# Foulbrood spores?



## Aspera (Aug 1, 2005)

For many reasons, both disease and toxin related, i would recommend burning them. A second option which is almost as good would be to boil them in lye water. This has been discussed in other threads. Bjorn and a few other find that they have good success with the lye, but it seems like a lot of trouble, space and time from my vantage.


----------



## Finman (Nov 5, 2004)

Solar melter has about 70C temperature and AFB spores stand 120C temp.

If you put them into 3% lye water which is near boiling point, it will make frames like new.

Heat loosens the wax and lye turns it into soap.
But if you boil the water lye will gasify.
.


----------



## Fusion_power (Jan 14, 2005)

One can of lye in a 55 gallon drum 3/4 full of water and heated on a wood fire will take care of this problem. Get it hot but as mentioned above, don't let it boil. Sodium hydroxide ionizes in water very rapidly.

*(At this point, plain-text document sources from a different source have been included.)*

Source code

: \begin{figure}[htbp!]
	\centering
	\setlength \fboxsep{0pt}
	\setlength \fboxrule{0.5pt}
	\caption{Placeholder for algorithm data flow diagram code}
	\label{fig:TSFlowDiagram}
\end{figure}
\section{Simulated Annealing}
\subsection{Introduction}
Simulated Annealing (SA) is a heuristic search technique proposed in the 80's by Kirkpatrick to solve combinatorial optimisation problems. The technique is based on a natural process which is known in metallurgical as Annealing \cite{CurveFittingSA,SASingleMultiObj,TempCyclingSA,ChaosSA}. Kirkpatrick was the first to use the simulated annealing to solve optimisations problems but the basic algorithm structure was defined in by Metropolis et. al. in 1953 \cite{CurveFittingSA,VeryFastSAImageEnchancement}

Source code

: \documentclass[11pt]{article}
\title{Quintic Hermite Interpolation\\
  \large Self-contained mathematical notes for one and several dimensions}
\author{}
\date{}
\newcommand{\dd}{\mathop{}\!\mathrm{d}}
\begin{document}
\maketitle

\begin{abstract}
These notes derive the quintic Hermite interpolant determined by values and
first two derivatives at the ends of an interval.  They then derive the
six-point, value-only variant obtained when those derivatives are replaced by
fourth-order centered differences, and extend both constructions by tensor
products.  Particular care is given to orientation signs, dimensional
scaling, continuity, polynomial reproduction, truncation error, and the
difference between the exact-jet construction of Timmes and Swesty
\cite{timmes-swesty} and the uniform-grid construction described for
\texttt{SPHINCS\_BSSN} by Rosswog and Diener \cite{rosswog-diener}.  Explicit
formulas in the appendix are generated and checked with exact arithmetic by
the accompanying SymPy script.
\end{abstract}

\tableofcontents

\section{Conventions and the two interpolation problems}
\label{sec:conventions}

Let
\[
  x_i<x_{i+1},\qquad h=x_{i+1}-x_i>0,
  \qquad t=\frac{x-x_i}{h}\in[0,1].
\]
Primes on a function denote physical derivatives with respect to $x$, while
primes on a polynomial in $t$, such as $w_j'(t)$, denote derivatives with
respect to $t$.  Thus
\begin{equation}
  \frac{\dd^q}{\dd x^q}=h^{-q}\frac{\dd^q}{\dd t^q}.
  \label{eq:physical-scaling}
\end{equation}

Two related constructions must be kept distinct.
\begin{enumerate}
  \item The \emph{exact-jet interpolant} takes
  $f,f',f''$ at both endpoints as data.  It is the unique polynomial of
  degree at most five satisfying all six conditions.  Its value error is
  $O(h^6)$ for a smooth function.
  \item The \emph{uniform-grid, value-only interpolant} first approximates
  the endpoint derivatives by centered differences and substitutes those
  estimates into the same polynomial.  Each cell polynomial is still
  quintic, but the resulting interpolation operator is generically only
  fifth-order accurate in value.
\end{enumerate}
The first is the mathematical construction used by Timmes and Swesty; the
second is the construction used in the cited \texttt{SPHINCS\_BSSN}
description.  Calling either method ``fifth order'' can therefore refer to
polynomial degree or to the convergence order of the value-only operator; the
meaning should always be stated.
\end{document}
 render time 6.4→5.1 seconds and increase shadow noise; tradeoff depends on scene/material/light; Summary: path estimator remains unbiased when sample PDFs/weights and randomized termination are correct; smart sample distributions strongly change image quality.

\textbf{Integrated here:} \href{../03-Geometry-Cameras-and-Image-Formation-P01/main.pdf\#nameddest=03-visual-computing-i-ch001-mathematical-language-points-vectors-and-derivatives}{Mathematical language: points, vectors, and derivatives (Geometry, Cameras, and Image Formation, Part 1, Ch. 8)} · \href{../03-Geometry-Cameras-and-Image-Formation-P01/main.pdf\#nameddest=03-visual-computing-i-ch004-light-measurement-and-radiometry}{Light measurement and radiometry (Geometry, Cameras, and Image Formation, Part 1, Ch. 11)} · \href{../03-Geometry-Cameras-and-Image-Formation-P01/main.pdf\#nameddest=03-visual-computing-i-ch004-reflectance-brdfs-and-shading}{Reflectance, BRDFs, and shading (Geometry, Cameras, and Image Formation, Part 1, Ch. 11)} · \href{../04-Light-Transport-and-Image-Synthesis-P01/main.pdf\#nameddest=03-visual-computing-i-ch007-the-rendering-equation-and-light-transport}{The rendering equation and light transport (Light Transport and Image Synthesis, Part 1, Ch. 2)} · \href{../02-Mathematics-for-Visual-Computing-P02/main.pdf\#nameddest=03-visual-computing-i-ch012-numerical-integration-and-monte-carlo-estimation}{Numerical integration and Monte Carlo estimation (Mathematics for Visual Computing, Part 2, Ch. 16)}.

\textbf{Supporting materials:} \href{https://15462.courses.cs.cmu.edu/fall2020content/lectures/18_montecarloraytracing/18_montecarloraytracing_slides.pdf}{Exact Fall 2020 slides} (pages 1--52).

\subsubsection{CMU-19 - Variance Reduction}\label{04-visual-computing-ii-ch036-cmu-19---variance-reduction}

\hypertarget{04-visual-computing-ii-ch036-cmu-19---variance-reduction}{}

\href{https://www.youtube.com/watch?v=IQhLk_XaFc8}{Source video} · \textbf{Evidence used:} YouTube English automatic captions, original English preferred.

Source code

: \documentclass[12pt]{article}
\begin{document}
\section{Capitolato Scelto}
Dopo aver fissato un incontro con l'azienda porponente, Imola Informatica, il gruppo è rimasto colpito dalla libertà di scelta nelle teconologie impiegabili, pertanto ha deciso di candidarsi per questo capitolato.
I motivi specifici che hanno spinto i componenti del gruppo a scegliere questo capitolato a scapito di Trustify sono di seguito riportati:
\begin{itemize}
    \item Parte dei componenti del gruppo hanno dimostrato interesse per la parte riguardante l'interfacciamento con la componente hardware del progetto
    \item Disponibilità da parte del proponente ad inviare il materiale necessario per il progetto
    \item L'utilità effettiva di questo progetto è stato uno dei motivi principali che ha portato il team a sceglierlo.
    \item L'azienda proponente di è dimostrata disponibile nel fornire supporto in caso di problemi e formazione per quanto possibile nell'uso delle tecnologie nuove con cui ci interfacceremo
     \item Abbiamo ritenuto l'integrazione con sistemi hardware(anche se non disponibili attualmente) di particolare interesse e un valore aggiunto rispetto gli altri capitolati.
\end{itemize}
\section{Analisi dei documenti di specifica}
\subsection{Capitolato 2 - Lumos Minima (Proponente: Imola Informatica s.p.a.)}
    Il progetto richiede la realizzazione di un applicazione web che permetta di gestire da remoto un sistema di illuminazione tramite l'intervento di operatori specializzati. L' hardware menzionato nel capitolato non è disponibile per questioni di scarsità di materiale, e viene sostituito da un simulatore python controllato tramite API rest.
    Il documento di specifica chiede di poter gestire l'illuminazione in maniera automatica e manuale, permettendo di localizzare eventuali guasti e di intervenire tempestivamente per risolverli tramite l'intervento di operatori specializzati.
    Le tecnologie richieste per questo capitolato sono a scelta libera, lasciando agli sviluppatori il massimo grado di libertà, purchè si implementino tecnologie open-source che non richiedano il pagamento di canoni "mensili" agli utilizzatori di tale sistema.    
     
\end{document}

You can usually find lye in the drain cleaner area of most home improvement stores. One brand common in the U.S. is Rooto. Check the label carefully that you are getting pure sodium hydroxide.

Fusion


----------



## Finman (Nov 5, 2004)

.
I suppose that dish washer stuff will work as well as normal lye.
.


----------



## Finman (Nov 5, 2004)

.
I suppose that dish washer stuff will work as well as normal lye.
.


----------



## Finman (Nov 5, 2004)

SORRY AGAIN

I looked dish washer stuff and it has nothing to do with natrium hydrokside (lye). It solves fat and is very alkanic but I do not know the result.
.


----------



## Jeffzhear (Dec 2, 2006)

I had one hive this year with AFB. I have changed the way I handle equipment, where I purchase it, etc. While I don't wear any gloves, I now would worry if I did wear good leather gloves that they might possibly get contaminated with the bacterial spores. Wouldn't it be safer to wear throw away latex gloves? Also, how does one clean their hands after coming in contact with a hive with AFB? Or am I too worried?


----------



## Finman (Nov 5, 2004)

.
I bought New Zeland AFB handling book but I do not remember how usual way is tools to spread spores.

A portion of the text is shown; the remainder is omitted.